Beware of the silent, bitter Twitter war before polls
BOTS, sockpuppets and trolls: there are suspicious forces at work influencing our political conversation online and they will be used to drive conversation leading up to this year’s elections.
Local data scientist Kyle Findlay analysed 4 million tweets about South African politics last year and his data revealed some disturbing trends.
“The entire South African discourse appears to be riddled by suspicious behaviour,” Findlay wrote in the article presenting his research. “This seems to imply that a silent online war is raging across our entire political discourse.”
Findlay looked at inflammatory racial and political topics including farm murders, land expropriation, white genocide and state capture, as well as prominent figures.
He examined the Twitter accounts which had tweeted about these topics, then been suspended from the platform. He found that the suspicious suspended accounts were clearly clustered in three main groups: pro-EFF, pro-radical economic transformation (RET) and the international far right.
“South Africans need to be extremely vigilant in the upcoming 2019 general elections,” Findlay said.
At the end of 2017, Twitter clamped down on about 900 bot accounts used by the Gupta family to spread misinformation on topics such as “white monopoly capital”.

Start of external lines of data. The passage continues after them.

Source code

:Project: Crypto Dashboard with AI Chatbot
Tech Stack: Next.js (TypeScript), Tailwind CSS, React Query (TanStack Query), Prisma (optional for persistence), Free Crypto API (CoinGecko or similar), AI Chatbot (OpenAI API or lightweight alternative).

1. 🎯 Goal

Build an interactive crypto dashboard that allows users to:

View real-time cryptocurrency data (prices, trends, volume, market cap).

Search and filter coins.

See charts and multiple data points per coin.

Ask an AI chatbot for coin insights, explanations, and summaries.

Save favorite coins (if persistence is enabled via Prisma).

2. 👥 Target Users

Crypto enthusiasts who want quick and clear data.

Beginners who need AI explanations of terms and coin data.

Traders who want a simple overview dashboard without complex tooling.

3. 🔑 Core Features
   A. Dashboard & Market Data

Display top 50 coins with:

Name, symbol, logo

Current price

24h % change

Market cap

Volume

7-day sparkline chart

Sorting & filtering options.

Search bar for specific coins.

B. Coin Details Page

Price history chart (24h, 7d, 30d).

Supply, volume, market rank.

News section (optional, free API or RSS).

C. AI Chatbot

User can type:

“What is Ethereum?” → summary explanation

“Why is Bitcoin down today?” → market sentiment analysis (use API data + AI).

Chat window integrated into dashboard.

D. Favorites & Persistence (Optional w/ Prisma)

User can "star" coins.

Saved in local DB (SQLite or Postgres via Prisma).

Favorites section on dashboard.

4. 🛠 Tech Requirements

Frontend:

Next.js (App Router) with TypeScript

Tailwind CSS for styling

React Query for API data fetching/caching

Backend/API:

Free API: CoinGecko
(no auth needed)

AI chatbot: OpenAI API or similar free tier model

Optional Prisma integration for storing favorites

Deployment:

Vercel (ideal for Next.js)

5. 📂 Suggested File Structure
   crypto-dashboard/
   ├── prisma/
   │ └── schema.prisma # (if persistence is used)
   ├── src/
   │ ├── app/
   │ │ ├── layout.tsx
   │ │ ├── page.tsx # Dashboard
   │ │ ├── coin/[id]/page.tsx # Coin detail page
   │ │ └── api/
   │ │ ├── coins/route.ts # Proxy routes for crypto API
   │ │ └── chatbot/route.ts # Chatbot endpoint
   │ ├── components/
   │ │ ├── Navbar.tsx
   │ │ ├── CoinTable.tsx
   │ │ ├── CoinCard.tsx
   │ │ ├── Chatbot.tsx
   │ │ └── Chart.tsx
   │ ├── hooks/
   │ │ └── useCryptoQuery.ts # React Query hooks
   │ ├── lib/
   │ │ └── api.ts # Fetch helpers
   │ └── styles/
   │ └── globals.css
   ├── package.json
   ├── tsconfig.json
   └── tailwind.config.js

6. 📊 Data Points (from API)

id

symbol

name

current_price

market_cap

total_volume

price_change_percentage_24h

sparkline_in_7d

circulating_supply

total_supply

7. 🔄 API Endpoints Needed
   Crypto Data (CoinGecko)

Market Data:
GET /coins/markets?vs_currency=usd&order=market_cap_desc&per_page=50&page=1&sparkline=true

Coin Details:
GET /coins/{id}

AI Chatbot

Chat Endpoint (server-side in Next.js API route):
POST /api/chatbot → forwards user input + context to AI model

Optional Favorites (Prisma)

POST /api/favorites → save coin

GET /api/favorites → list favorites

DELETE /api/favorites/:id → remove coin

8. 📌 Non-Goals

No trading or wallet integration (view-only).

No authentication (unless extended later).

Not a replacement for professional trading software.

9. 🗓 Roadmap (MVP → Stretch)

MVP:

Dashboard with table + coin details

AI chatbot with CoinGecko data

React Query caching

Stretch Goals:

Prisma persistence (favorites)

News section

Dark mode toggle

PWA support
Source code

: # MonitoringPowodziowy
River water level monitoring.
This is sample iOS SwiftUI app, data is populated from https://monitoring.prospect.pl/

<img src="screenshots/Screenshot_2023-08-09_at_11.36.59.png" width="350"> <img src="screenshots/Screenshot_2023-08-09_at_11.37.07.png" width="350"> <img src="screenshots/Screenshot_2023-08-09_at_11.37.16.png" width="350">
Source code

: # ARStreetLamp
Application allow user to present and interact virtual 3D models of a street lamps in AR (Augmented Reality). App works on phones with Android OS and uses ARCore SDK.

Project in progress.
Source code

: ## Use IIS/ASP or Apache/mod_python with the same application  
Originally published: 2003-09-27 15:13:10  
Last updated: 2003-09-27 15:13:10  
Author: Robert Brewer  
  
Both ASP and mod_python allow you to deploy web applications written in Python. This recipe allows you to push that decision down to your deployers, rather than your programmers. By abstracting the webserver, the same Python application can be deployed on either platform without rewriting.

In Findlay’s research, the three topics containing the highest level of interference from suspicious accounts so far have been the ANC’s 54th national congress, in December 2017; Helen Zille’s tweets about the legacy of colonialism and the Black Monday protest about farm murders.
The RET group was responsible for suspicious action on all three topics, with the international far right contributing significantly towards the last one.
A bot is a non-human account which tweets or retweets according to programmed rules.
A sockpuppet account is controlled by a human, but does not reflect the human’s real identity. There are often farms of hundreds of fake accounts which are controlled by a much smaller team of people.